Me review from IG still holds up: “This book is just plain fun. Is it a fairly formulaic rom-com? Yes. Do you know within the first 50 pages of what is (roughly) going to happen? Also, yes. But it is a delight to go along for the ride with Center and her characters. Hannah and Jack are both fully-formed and like-able, and both are exceptionally easy to root for. The story unfolds with a few twists and turns that keep you reading, and honestly: every page is worth the time. If you want a gem of a rom-com that takes you exactly where you want to go, this is it.
Goodreads | Bookshop | Libro.FM
I also started The Power of Ritual by Casper Ter Kuile, The Comfort of Crows by Margaret Renkl, and began thumbing through The Sibley Guide to Birds (current edition) that I got for Christmas. I never even made it to Miracle on 10th Street — maybe next Christmas season.
What I’m Reading with the Kids:
Scott started reading aloud The Very, Very Far North while I cleaned up after supper last night. For school, we’ve started the Wind in the Willows, and will soon dive into Five Little Peppers and How They Grew. We listened to The Long Winter (above), and they’ve been listening and re-listening to a Frozen audio collection (on sale at Libro.FM for 3.99 for 5 more days!) while on winter break.
A few new-to-us Christmas picture books we discovered:
Santa’s First Christmas by Mac Barnett (funny and sweet)
Christmas Tapestry by Patricia Polacco (older audience… 8+?)
The Lost Gift by Kallie George (cute! has animals!)
Sam’s Wild West Christmas by Nancy Antle (an early reader, but good!)
We really enjoyed The Remarkable Christmas of the Cobbler’s Sons — but it’s super expensive on all websites. So if you ever find a copy at a second hand store, snatch it up!
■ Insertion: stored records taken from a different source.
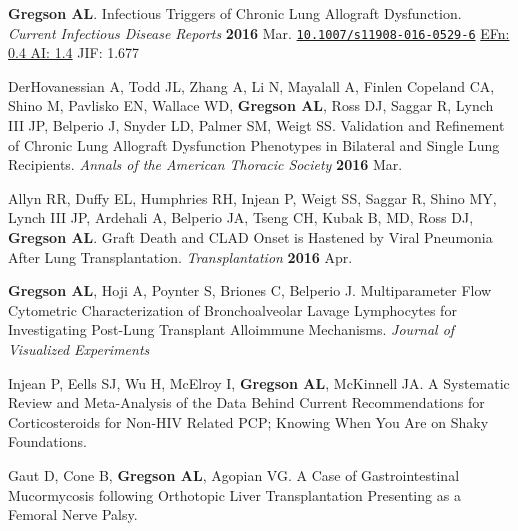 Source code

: \documentclass[letterpaper,11pt,sans,final]{moderncv}%
\begin{document}
 \vspace{0.2cm}
 \renewcommand{\refname}{Publications---Research Papers---Peer Reviewed ({\smaller in press})}
 \begin{thebibliography}{1}


  \bibitem[1]{} \textbf{Gregson AL}. Infectious Triggers of Chronic Lung Allograft Dysfunction. {\color{BrickRed}\textit{Current Infectious Disease Reports}} \textbf{2016} Mar. \href{}{\nolinkurl{10.1007/s11908-016-0529-6}}
{\color{NavyBlue}\href{http://52.6.43.8/projects/journalRank/rankings.php?bsearch=Current+Infectious+Disease+Reports&searchby=journal&orderby=eigenfactor}{{\smaller EFn: 0.4  AI: 1.4}}
       {\smaller JIF: 1.677}~
       }

  \bibitem[2]{} DerHovanessian A, Todd JL, Zhang A, Li N, Mayalall A, Finlen Copeland CA, Shino M, Pavlisko EN, Wallace WD, \textbf{Gregson AL}, Ross DJ, Saggar R, Lynch III JP, Belperio J, Snyder LD, Palmer SM, Weigt SS. Validation and Refinement of Chronic Lung Allograft Dysfunction Phenotypes in Bilateral and Single Lung Recipients. {\color{BrickRed}\textit{Annals of the American Thoracic Society}} \textbf{2016} Mar.

  \bibitem[3]{} Allyn RR, Duffy EL, Humphries RH, Injean P, Weigt SS, Saggar R, Shino MY, Lynch III JP, Ardehali A, Belperio JA, Tseng CH, Kubak B, MD, Ross DJ, \textbf{Gregson AL}. Graft Death and CLAD Onset is Hastened by Viral Pneumonia After Lung Transplantation. {\color{BrickRed}\textit{Transplantation}} \textbf{2016} Apr.

 \end{thebibliography}

\vspace{0.2cm}
\renewcommand{\refname}{Publications---Research Papers---Peer Reviewed ({\smaller Submitted})}
\begin{thebibliography}{1}
  \bibitem[1]{} \textbf{Gregson AL}, Hoji A, Poynter S, Briones C, Belperio J. Multiparameter Flow Cytometric Characterization of Bronchoalveolar Lavage Lymphocytes for Investigating Post-Lung Transplant Alloimmune Mechanisms. {\color{BrickRed}\textit{Journal of Visualized Experiments}}

  \bibitem[2]{} Injean P, Eells SJ, Wu H, McElroy I, \textbf{Gregson AL}, McKinnell JA. A Systematic Review and Meta-Analysis of the Data Behind Current Recommendations for Corticosteroids for Non-HIV Related PCP; Knowing When You Are on Shaky Foundations.

  \bibitem[3]{} Gaut D, Cone B, \textbf{Gregson AL}, Agopian VG. A Case of Gastrointestinal Mucormycosis following Orthotopic Liver Transplantation Presenting as a Femoral Nerve Palsy.

\end{thebibliography}
\end{document}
I kept trying to get the kids interested in Christmas is Coming: Traditions from Around the World, with no luck. Maybe when they are a bit older?
What I’m Reading Next:
I’m in the middle of a few things mentioned above (oops). I need to read Sitting Pretty: The View from My Ordinary Resilient Disabled Body by Rebekah Taussig for a book discussion at our church in two weeks, and I’m supposed to read Deacon King Kong by James McBride for my neighborhood book club in late-January. An audiobook copy of Maame by Jessica George just came in at the library for me, so I should probably get that downloaded and start listening!
The Five Little Peppers!! I had completely forgotten about those books. I remember being obsessed with them as a kid!